Christina Gerhardt

Job title: 
Professor and Leir Chair of Comparative Literature, Clark University
Bio/CV: 

Christina Gerhardt is former Barron Visiting Professor of Environmental Humanities at Princeton University and a former Senior Fellow at the Rachel Carson Center at the Ludwig Maximilian University Munich. Her research focuses on the Environmental Humanities. She is the author of Sea Change: An Atlas of Islands in a Rising Ocean (University of California Press, 2023) called "a work of art" by the LA Times, named one of the "Best Popular Science Books of 2023" by the New Scientist and a finalist for the California Book Award. She is Editor-in-Chief of ISLE: Interdisciplinary Studies in Literature and Environment, the quarterly journal of the Association for the Study of Literature and Environment (ASLE) published by Oxford University Press.

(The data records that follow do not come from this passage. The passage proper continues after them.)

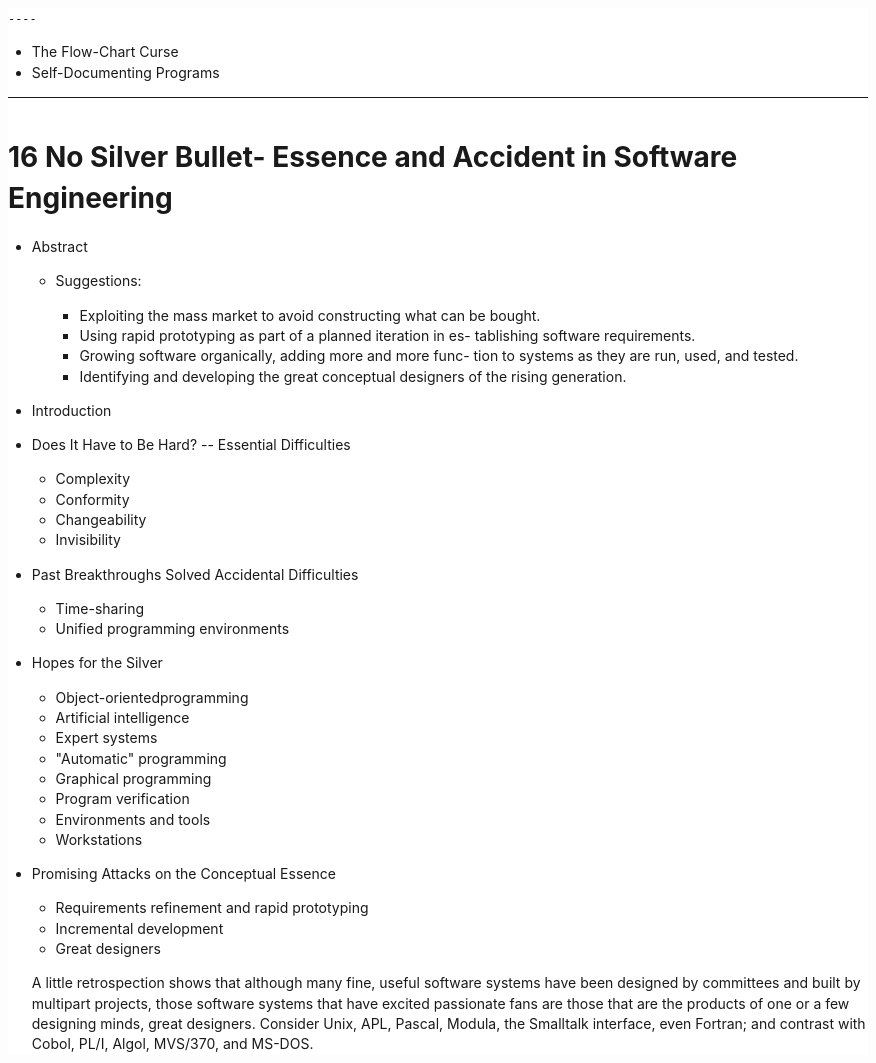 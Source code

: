 	----

*	The Flow-Chart Curse
*	Self-Documenting Programs
	
----

# 16 No Silver Bullet- Essence and Accident in Software Engineering

*	Abstract

	-	Suggestions:

		-	Exploiting the mass market to avoid constructing what can be bought.
		-	Using rapid prototyping as part of a planned iteration in es- tablishing software requirements.
		-	Growing software organically, adding more and more func- tion to systems as they are run, used, and tested.
		-	Identifying and developing the great conceptual designers of the rising generation.

*	Introduction

*	Does It Have to Be Hard? \-\- Essential Difficulties

	-	Complexity
	-	Conformity
	-	Changeability
	-	Invisibility

*	Past Breakthroughs Solved Accidental Difficulties

	-	Time-sharing
	-	Unified programming environments

*	Hopes for the Silver

	-	Object-orientedprogramming
	-	Artificial intelligence
	-	Expert systems
	-	"Automatic" programming
	-	Graphical programming
	-	Program verification
	-	Environments and tools
	-	Workstations

*	Promising Attacks on the Conceptual Essence

	-	Requirements refinement and rapid prototyping
	-	Incremental development
	-	Great designers
	
	A little retrospection shows that although many fine, useful software systems have been designed by committees and built by multipart projects, those software systems that have excited passionate fans are those that are the products of one or a few designing minds, great designers. Consider Unix, APL, Pascal, Modula, the Smalltalk interface, even Fortran; and contrast with Cobol, PL/I, Algol, MVS/370, and MS-DOS.
	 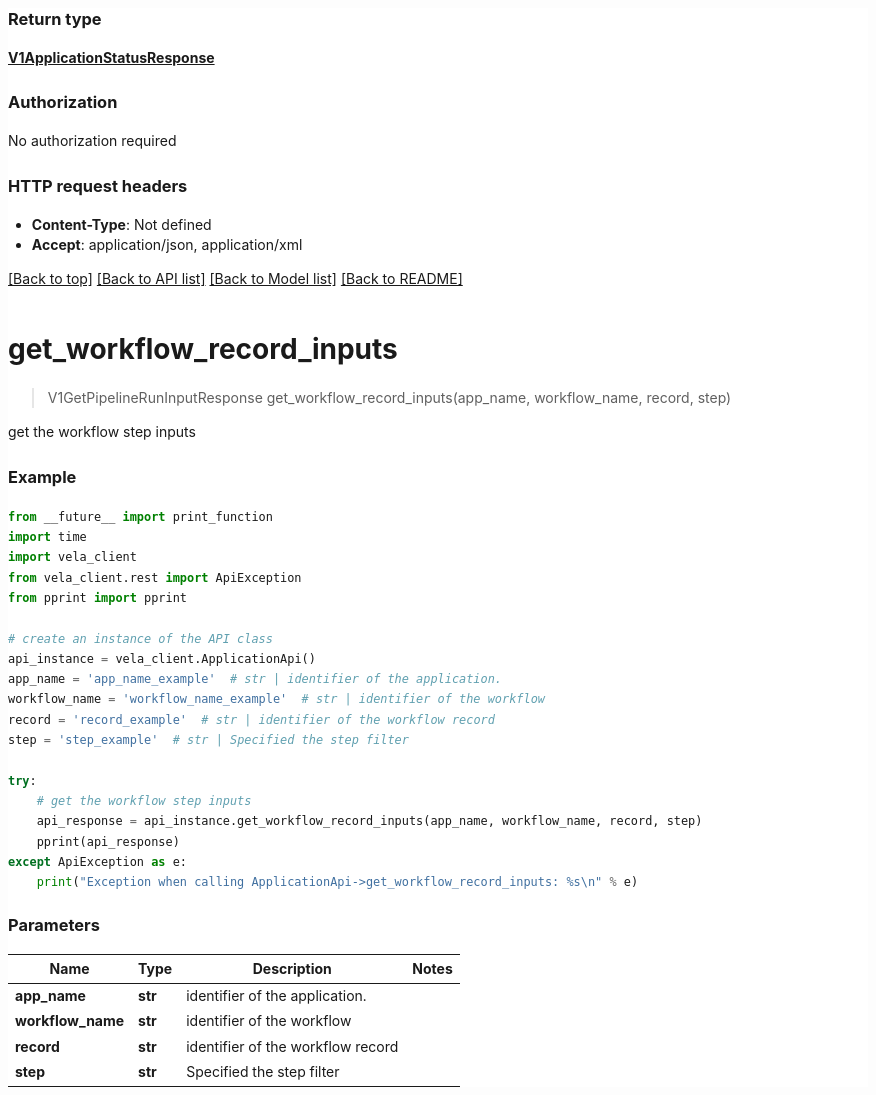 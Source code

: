 ### Return type

[**V1ApplicationStatusResponse**](V1ApplicationStatusResponse.md)

### Authorization

No authorization required

### HTTP request headers

 - **Content-Type**: Not defined
 - **Accept**: application/json, application/xml

[[Back to top]](#) [[Back to API list]](../vela-client/README.md#documentation-for-api-endpoints) [[Back to Model list]](../vela-client/README.md#documentation-for-models) [[Back to README]](../vela-client/README.md)

# **get_workflow_record_inputs**
> V1GetPipelineRunInputResponse get_workflow_record_inputs(app_name, workflow_name, record, step)

get the workflow step inputs

### Example

```python
from __future__ import print_function
import time
import vela_client
from vela_client.rest import ApiException
from pprint import pprint

# create an instance of the API class
api_instance = vela_client.ApplicationApi()
app_name = 'app_name_example'  # str | identifier of the application.
workflow_name = 'workflow_name_example'  # str | identifier of the workflow
record = 'record_example'  # str | identifier of the workflow record
step = 'step_example'  # str | Specified the step filter

try:
    # get the workflow step inputs
    api_response = api_instance.get_workflow_record_inputs(app_name, workflow_name, record, step)
    pprint(api_response)
except ApiException as e:
    print("Exception when calling ApplicationApi->get_workflow_record_inputs: %s\n" % e)
```

### Parameters

Name | Type | Description  | Notes
------------- | ------------- | ------------- | -------------
 **app_name** | **str**| identifier of the application. | 
 **workflow_name** | **str**| identifier of the workflow | 
 **record** | **str**| identifier of the workflow record | 
 **step** | **str**| Specified the step filter | 
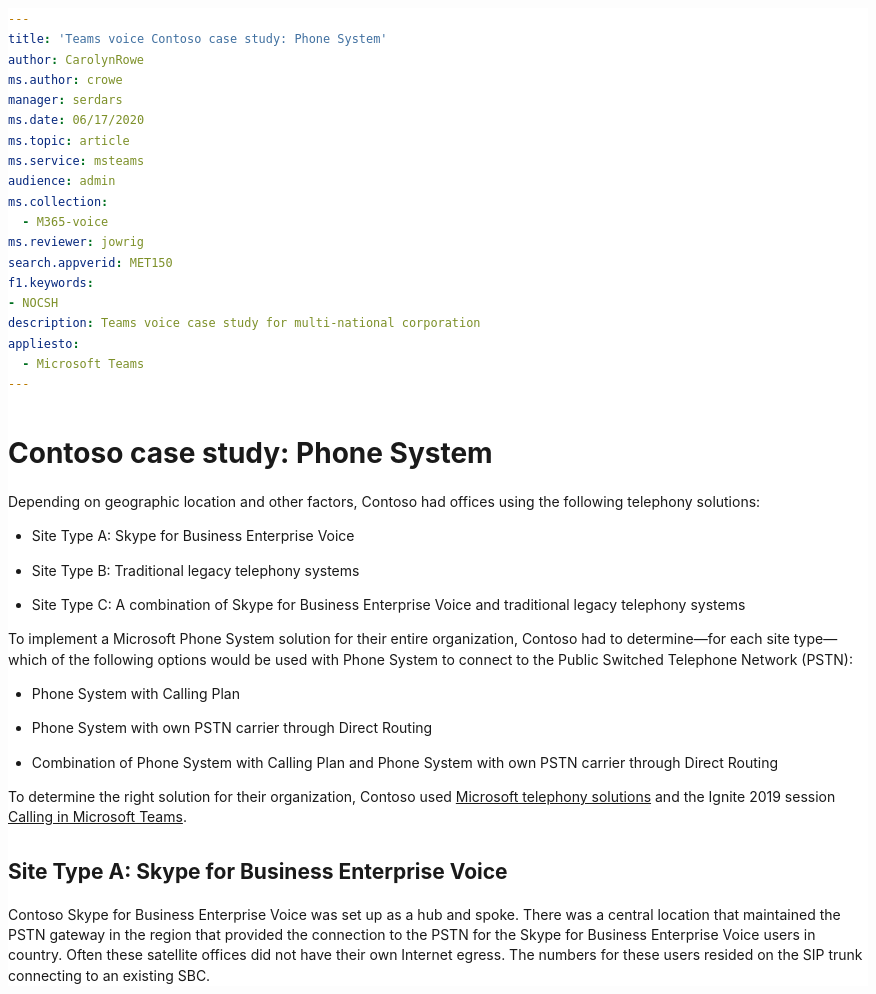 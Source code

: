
 ```yaml
---
title: 'Teams voice Contoso case study: Phone System'
author: CarolynRowe
ms.author: crowe
manager: serdars
ms.date: 06/17/2020
ms.topic: article
ms.service: msteams
audience: admin
ms.collection: 
  - M365-voice
ms.reviewer: jowrig
search.appverid: MET150
f1.keywords:
- NOCSH
description: Teams voice case study for multi-national corporation
appliesto: 
  - Microsoft Teams
---
```



# Contoso case study: Phone System

Depending on geographic location and other factors, Contoso had offices using the following telephony solutions:

- Site Type A: Skype for Business Enterprise Voice

- Site Type B: Traditional legacy telephony systems

- Site Type C: A combination of Skype for Business Enterprise Voice and traditional legacy telephony systems


To implement a Microsoft Phone System solution for their entire organization, Contoso had to determine&mdash;for each site type&mdash;which of the following options would be used with Phone System to connect to the Public Switched Telephone Network (PSTN):

- Phone System with Calling Plan 

- Phone System with own PSTN carrier through Direct Routing 

- Combination of Phone System with Calling Plan and Phone System with own PSTN carrier through Direct Routing
 
To determine the right solution for their organization, Contoso used [Microsoft telephony solutions](/SkypeForBusiness/hybrid/msft-telephony-solutions) and the Ignite 2019 session [Calling in Microsoft Teams](https://myignite.techcommunity.microsoft.com/sessions/83170?source=sessions).  

## Site Type A: Skype for Business Enterprise Voice 

Contoso Skype for Business Enterprise Voice was set up as a hub and spoke. There was a central location that maintained the PSTN gateway in the region that provided the connection to the PSTN for the Skype for Business Enterprise Voice users in country. Often these satellite offices did not have their own Internet egress. The numbers for these users resided on the SIP trunk connecting to an existing SBC. 
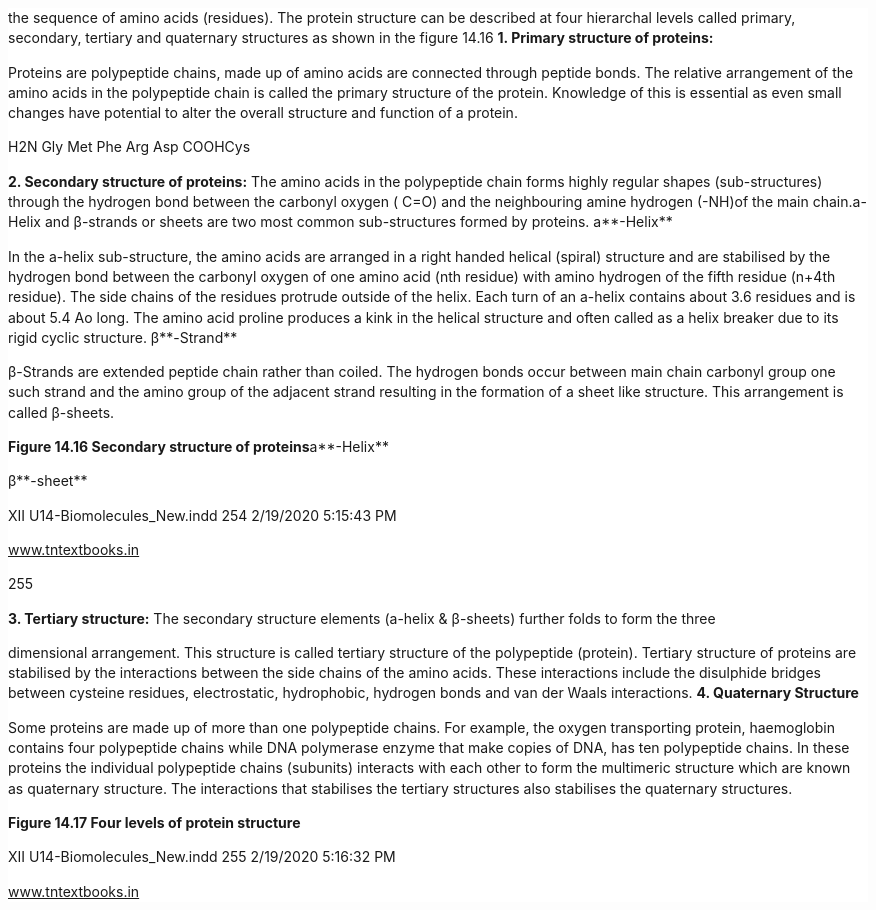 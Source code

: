 the sequence of amino acids (residues). The protein structure can be described at four hierarchal levels called primary, secondary, tertiary and quaternary structures as shown in the figure 14.16 **1\. Primary structure of proteins:**

Proteins are polypeptide chains, made up of amino acids are connected through peptide bonds. The relative arrangement of the amino acids in the polypeptide chain is called the primary structure of the protein. Knowledge of this is essential as even small changes have potential to alter the overall structure and function of a protein.

H2N Gly Met Phe Arg Asp COOHCys

**2\. Secondary structure of proteins:** The amino acids in the polypeptide chain forms highly regular shapes (sub-structures) through the hydrogen bond between the carbonyl oxygen ( C=O) and the neighbouring amine hydrogen (-NH)of the main chain.a-Helix and β-strands or sheets are two most common sub-structures formed by proteins. a**\-Helix**

In the a-helix sub-structure, the amino acids are arranged in a right handed helical (spiral) structure and are stabilised by the hydrogen bond between the carbonyl oxygen of one amino acid (nth residue) with amino hydrogen of the fifth residue (n+4th residue). The side chains of the residues protrude outside of the helix. Each turn of an a-helix contains about 3.6 residues and is about 5.4 Ao long. The amino acid proline produces a kink in the helical structure and often called as a helix breaker due to its rigid cyclic structure. β**\-Strand**

β-Strands are extended peptide chain rather than coiled. The hydrogen bonds occur between main chain carbonyl group one such strand and the amino group of the adjacent strand resulting in the formation of a sheet like structure. This arrangement is called β-sheets.

**Figure 14.16 Secondary structure of proteins**a**\-Helix**

β**\-sheet**

XII U14-Biomolecules\_New.indd 254 2/19/2020 5:15:43 PM

www.tntextbooks.in




  

255

**3\. Tertiary structure:** The secondary structure elements (a-helix & β-sheets) further folds to form the three

dimensional arrangement. This structure is called tertiary structure of the polypeptide (protein). Tertiary structure of proteins are stabilised by the interactions between the side chains of the amino acids. These interactions include the disulphide bridges between cysteine residues, electrostatic, hydrophobic, hydrogen bonds and van der Waals interactions. **4\. Quaternary Structure**

Some proteins are made up of more than one polypeptide chains. For example, the oxygen transporting protein, haemoglobin contains four polypeptide chains while DNA polymerase enzyme that make copies of DNA, has ten polypeptide chains. In these proteins the individual polypeptide chains (subunits) interacts with each other to form the multimeric structure which are known as quaternary structure. The interactions that stabilises the tertiary structures also stabilises the quaternary structures.

**Figure 14.17 Four levels of protein structure**

XII U14-Biomolecules\_New.indd 255 2/19/2020 5:16:32 PM

www.tntextbooks.in
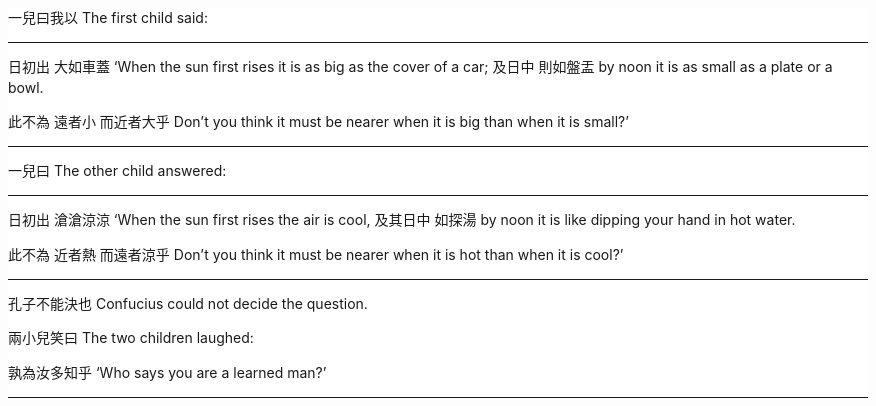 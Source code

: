 一兒曰我以
The first child said:

***

日初出
大如車蓋
‘When the sun first rises
it is as big as the cover of a car;
及日中
則如盤盂
by noon
it is as small as a plate or a bowl.

此不為
遠者小
而近者大乎
Don’t you think
it must be nearer when it is big
than when it is small?’

***

一兒曰
The other child answered:

***

日初出
滄滄涼涼
‘When the sun first rises
the air is cool,
及其日中
如探湯
by noon
it is like dipping your hand in hot water.

此不為
近者熱
而遠者涼乎
Don’t you think
it must be nearer when it is hot
than when it is cool?’

***

孔子不能決也
Confucius could not decide the question.

兩小兒笑曰
The two children laughed:

孰為汝多知乎
‘Who says you are a learned man?’

---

Her scholarship also focuses on film. She is author of Screening the Red Army Faction: Historical and Cultural Memory (Bloomsbury Academic, 2018); co-editor of 1968 and Global Cinema (Wayne State UP, 2018) and of Celluloid Revolt: German Screen Cultures and the Long Sixties (Camden House, 2019); and guest editor of 1968 and West German Cinema, a special issue of The Sixties 10 (2017).

Professor Gerhardt has been awarded fellowships by the Fulbright Commission, the DAAD (German Academic Exchange Service) and the National Endowment for the Humanities. She has also held visiting positions at Harvard University, Columbia University, the Free University Berlin and at the University of California at Berkeley, where she taught previously.